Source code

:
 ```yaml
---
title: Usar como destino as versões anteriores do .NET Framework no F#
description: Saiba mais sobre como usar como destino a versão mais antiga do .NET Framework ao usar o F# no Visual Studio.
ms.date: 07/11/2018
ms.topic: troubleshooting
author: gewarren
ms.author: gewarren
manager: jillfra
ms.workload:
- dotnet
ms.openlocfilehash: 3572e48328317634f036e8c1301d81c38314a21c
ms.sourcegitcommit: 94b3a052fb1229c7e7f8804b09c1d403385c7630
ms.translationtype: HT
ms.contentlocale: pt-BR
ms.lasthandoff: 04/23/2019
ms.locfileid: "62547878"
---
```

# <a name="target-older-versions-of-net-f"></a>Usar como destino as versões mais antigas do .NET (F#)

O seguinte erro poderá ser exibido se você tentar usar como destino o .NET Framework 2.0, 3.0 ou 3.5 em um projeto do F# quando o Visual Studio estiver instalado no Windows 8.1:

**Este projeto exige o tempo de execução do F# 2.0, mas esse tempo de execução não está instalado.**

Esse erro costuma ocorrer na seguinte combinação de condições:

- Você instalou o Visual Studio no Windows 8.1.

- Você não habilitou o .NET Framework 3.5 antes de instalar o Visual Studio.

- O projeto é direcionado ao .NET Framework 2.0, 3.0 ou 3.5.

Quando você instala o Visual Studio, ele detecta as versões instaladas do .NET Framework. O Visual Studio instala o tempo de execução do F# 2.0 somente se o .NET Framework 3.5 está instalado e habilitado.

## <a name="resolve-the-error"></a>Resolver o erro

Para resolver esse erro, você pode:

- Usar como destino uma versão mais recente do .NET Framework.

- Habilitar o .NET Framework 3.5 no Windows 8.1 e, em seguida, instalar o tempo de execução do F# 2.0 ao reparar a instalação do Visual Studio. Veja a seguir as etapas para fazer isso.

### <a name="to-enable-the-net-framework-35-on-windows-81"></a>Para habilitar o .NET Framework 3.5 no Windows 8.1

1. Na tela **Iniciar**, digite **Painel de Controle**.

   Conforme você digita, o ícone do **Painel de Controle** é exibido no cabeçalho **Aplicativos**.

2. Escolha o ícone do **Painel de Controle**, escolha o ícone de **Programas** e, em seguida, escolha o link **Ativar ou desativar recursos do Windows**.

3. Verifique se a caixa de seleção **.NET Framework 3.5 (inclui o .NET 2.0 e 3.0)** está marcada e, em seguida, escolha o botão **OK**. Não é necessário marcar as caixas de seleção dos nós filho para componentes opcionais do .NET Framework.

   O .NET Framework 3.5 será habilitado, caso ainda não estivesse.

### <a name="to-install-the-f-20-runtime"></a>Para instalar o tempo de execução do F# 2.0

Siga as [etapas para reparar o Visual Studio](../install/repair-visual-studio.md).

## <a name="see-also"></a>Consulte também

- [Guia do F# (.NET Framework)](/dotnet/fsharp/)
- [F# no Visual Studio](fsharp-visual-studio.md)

━━━━━━━━━━━━━━━━━━━━

**Aim of the task:**
Each of the records is to be written out again exactly.

**Solved exercise:**
Source code

:
 ```yaml
---
title: Usar como destino as versões anteriores do .NET Framework no F#
description: Saiba mais sobre como usar como destino a versão mais antiga do .NET Framework ao usar o F# no Visual Studio.
ms.date: 07/11/2018
ms.topic: troubleshooting
author: gewarren
ms.author: gewarren
manager: jillfra
ms.workload:
- dotnet
ms.openlocfilehash: 3572e48328317634f036e8c1301d81c38314a21c
ms.sourcegitcommit: 94b3a052fb1229c7e7f8804b09c1d403385c7630
ms.translationtype: HT
ms.contentlocale: pt-BR
ms.lasthandoff: 04/23/2019
ms.locfileid: "62547878"
---
```

# <a name="target-older-versions-of-net-f"></a>Usar como destino as versões mais antigas do .NET (F#)

O seguinte erro poderá ser exibido se você tentar usar como destino o .NET Framework 2.0, 3.0 ou 3.5 em um projeto do F# quando o Visual Studio estiver instalado no Windows 8.1:

**Este projeto exige o tempo de execução do F# 2.0, mas esse tempo de execução não está instalado.**

Esse erro costuma ocorrer na seguinte combinação de condições:

- Você instalou o Visual Studio no Windows 8.1.

- Você não habilitou o .NET Framework 3.5 antes de instalar o Visual Studio.

- O projeto é direcionado ao .NET Framework 2.0, 3.0 ou 3.5.

Quando você instala o Visual Studio, ele detecta as versões instaladas do .NET Framework. O Visual Studio instala o tempo de execução do F# 2.0 somente se o .NET Framework 3.5 está instalado e habilitado.

## <a name="resolve-the-error"></a>Resolver o erro

Para resolver esse erro, você pode:

- Usar como destino uma versão mais recente do .NET Framework.

- Habilitar o .NET Framework 3.5 no Windows 8.1 e, em seguida, instalar o tempo de execução do F# 2.0 ao reparar a instalação do Visual Studio. Veja a seguir as etapas para fazer isso.

### <a name="to-enable-the-net-framework-35-on-windows-81"></a>Para habilitar o .NET Framework 3.5 no Windows 8.1

1. Na tela **Iniciar**, digite **Painel de Controle**.

   Conforme você digita, o ícone do **Painel de Controle** é exibido no cabeçalho **Aplicativos**.

2. Escolha o ícone do **Painel de Controle**, escolha o ícone de **Programas** e, em seguida, escolha o link **Ativar ou desativar recursos do Windows**.

3. Verifique se a caixa de seleção **.NET Framework 3.5 (inclui o .NET 2.0 e 3.0)** está marcada e, em seguida, escolha o botão **OK**. Não é necessário marcar as caixas de seleção dos nós filho para componentes opcionais do .NET Framework.

   O .NET Framework 3.5 será habilitado, caso ainda não estivesse.

### <a name="to-install-the-f-20-runtime"></a>Para instalar o tempo de execução do F# 2.0

Siga as [etapas para reparar o Visual Studio](../install/repair-visual-studio.md).

## <a name="see-also"></a>Consulte também

- [Guia do F# (.NET Framework)](/dotnet/fsharp/)
- [F# no Visual Studio](fsharp-visual-studio.md)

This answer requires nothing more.